How to enable the cron job for automated CbModule purging.
Environment
EDR Server: All Versions
Resolution
NOTE: This cron job labeling is a misnomer. modulestore_purge purges cbmodules (binary metadata found in the binary search page). binary_purge is a separate process that purges physical .zip files in /var/cb/data/modulestore (Physical file downloads)
WARNING: This will irrecoverably remove data from the EDR server. After removing this data, you will receive a 404 page when attempting to view binary details pages older than MaxEventStoreDays and this data will no longer appear in the Binary Search.
Connect to the backend of the Primary server
Determine how many days of binary metadata you would like to keep. It should be set higher than your retention days.
Default retention is between 20-30 days.
You can determine your current retention by running this command on an eventful server (minion for cluster, primary for standalone). This query assumes you are not storing cold cores in the same directory.

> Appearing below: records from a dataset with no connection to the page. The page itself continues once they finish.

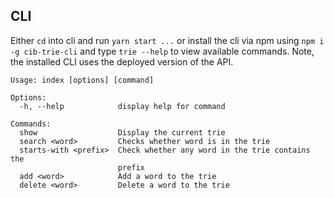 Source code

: ## CLI

Either `cd` into cli and run `yarn start ...` or install the cli via npm using `npm i -g cib-trie-cli` and type `trie --help` to view available commands. Note, the installed CLI uses the deployed version of the API.

```
Usage: index [options] [command]

Options:
  -h, --help            display help for command

Commands:
  show                  Display the current trie
  search <word>         Checks whether word is in the trie
  starts-with <prefix>  Check whether any word in the trie contains the
                        prefix
  add <word>            Add a word to the trie
  delete <word>         Delete a word to the trie
```
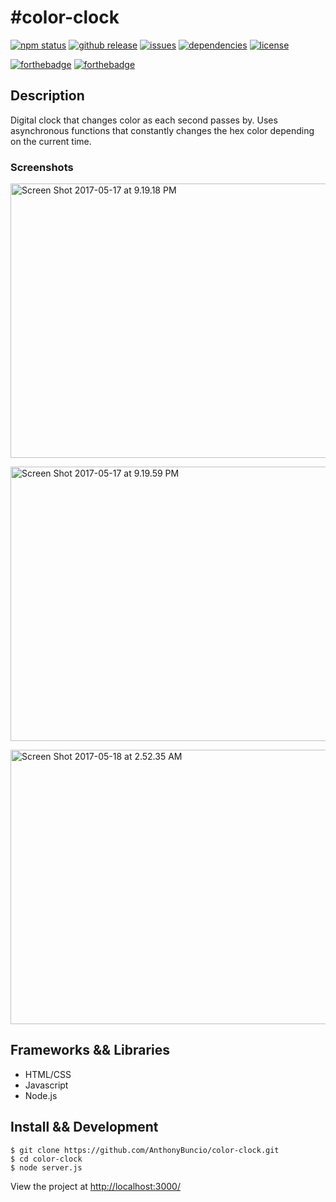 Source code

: <h1>#color-clock</h1>

[![npm status](https://img.shields.io/npm/v/npm.svg)](https://img.shields.io/npm/v/npm.svg)
[![github release](https://img.shields.io/github/release/qubyte/rubidium.svg)](https://img.shields.io/github/release/qubyte/rubidium.svg)
[![issues](https://img.shields.io/github/issues-raw/badges/shields/website.svg)](https://img.shields.io/github/issues-raw/badges/shields/website.svg)
[![dependencies](https://img.shields.io/david/expressjs/express.svg)](https://img.shields.io/david/expressjs/express.svg)
[![license](https://img.shields.io/npm/l/express.svg)](https://img.shields.io/npm/l/express.svg)

[![forthebadge](http://forthebadge.com/images/badges/check-it-out.svg)](http://forthebadge.com)
[![forthebadge](http://forthebadge.com/images/badges/60-percent-of-the-time-works-every-time.svg)](http://forthebadge.com)

<h2>Description</h2>
Digital clock that changes color as each second passes by. Uses asynchronous functions that constantly changes the hex color depending on the current time.  
<br>
<h3>Screenshots</h3>

<a data-flickr-embed="true"  href="https://www.flickr.com/photos/150728942@N02/34342244730/in/dateposted-public/" title="Screen Shot 2017-05-17 at 9.19.18 PM"><img src="https://c1.staticflickr.com/5/4164/34342244730_04cb1a7000_c.jpg" width="800" height="439" alt="Screen Shot 2017-05-17 at 9.19.18 PM"></a>

<a data-flickr-embed="true"  href="https://www.flickr.com/photos/150728942@N02/34686570346/in/dateposted-public/" title="Screen Shot 2017-05-17 at 9.19.59 PM"><img src="https://c1.staticflickr.com/5/4168/34686570346_b92854de02_c.jpg" width="800" height="439" alt="Screen Shot 2017-05-17 at 9.19.59 PM"></a>

<a data-flickr-embed="true"  href="https://www.flickr.com/photos/150728942@N02/33921297153/in/dateposted-public/" title="Screen Shot 2017-05-18 at 2.52.35 AM"><img src="https://c1.staticflickr.com/5/4158/33921297153_4319e25a36_c.jpg" width="800" height="439" alt="Screen Shot 2017-05-18 at 2.52.35 AM"></a>

<h2>Frameworks && Libraries</h2>
<ul>
<li>HTML/CSS</li>
<li>Javascript</li>
<li>Node.js</li>
</ul>
<h2>Install && Development</h2>

```
$ git clone https://github.com/AnthonyBuncio/color-clock.git
$ cd color-clock
$ node server.js
```

View the project at <a href="http://localhost:3000/">http://localhost:3000/<a/> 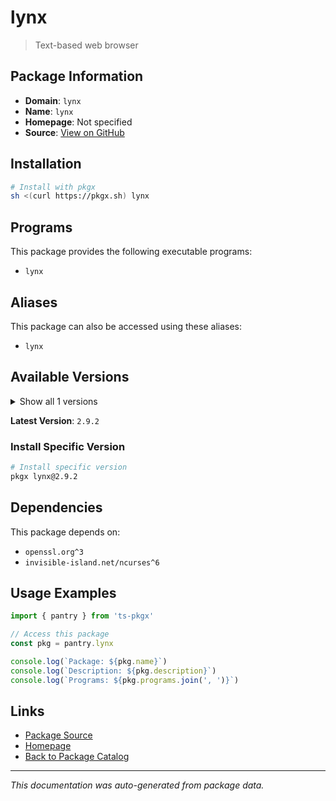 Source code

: # lynx

> Text-based web browser

## Package Information

- **Domain**: `lynx`
- **Name**: `lynx`
- **Homepage**: Not specified
- **Source**: [View on GitHub](https://github.com/pkgxdev/pantry/tree/main/projects/invisible-island.net/lynx/package.yml)

## Installation

```bash
# Install with pkgx
sh <(curl https://pkgx.sh) lynx
```

## Programs

This package provides the following executable programs:

- `lynx`

## Aliases

This package can also be accessed using these aliases:

- `lynx`

## Available Versions

<details>
<summary>Show all 1 versions</summary>

- `2.9.2`

</details>

**Latest Version**: `2.9.2`

### Install Specific Version

```bash
# Install specific version
pkgx lynx@2.9.2
```

## Dependencies

This package depends on:

- `openssl.org^3`
- `invisible-island.net/ncurses^6`

## Usage Examples

```typescript
import { pantry } from 'ts-pkgx'

// Access this package
const pkg = pantry.lynx

console.log(`Package: ${pkg.name}`)
console.log(`Description: ${pkg.description}`)
console.log(`Programs: ${pkg.programs.join(', ')}`)
```

## Links

- [Package Source](https://github.com/pkgxdev/pantry/tree/main/projects/invisible-island.net/lynx/package.yml)
- [Homepage](#)
- [Back to Package Catalog](../package-catalog.md)

---

*This documentation was auto-generated from package data.*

c=`find /var/cb/data/solr/cbevents/cbevents_* -type f -printf '%T+ %p\n' | sort | head -n 1 | awk '{print$2}'`; echo $(( $(stat -c %Y $c 2>/dev/null | awk -v d="$(date +%s)" 'BEGIN {m=d} $0 < m {m = $0} END {print d - m}') /86400 ))
A cron job needs to be enabled manually in /etc/cb/cron/cb.cron.template from:
# Run module store purge to remove module docs that are not referenced in any process docs -- once a day at 2am
# Note: Enabling this task can cause loss of data, so please do not enable without consulting CarbonBlack support team first
# 0 2 * * * cb /usr/bin/python -m cb.maintenance.job_runner --master -s modulestore_purge -T 60 -o >> /var/log/cb/job-runner/startup.out 2>&1
To the new value where -T <days> is how many days after the last event was seen:
Perform the same update to /etc/cron.d/cb to have Cron pick this up immediately without restarting services.
Additional Information
The counter resets if new event is seen before purging. Purging will happen the -T days after the last event is seen with that hash.
Sensor that have not seen the binary before, or have been reinstalled will be able to resubmit the binary metadata to be seen in the console and be alerted on. Sensors keep an internal database of binaries already sent
Keeping binary metadata on larger instances can cause search performance issues as more are stored. Keeping in mind, that queries like filemods or signature status require a join to the binary core.
Most binary metadata will never be seen again. As an example, an OS update can create 10's of thousands of new binaries that will never be seen again.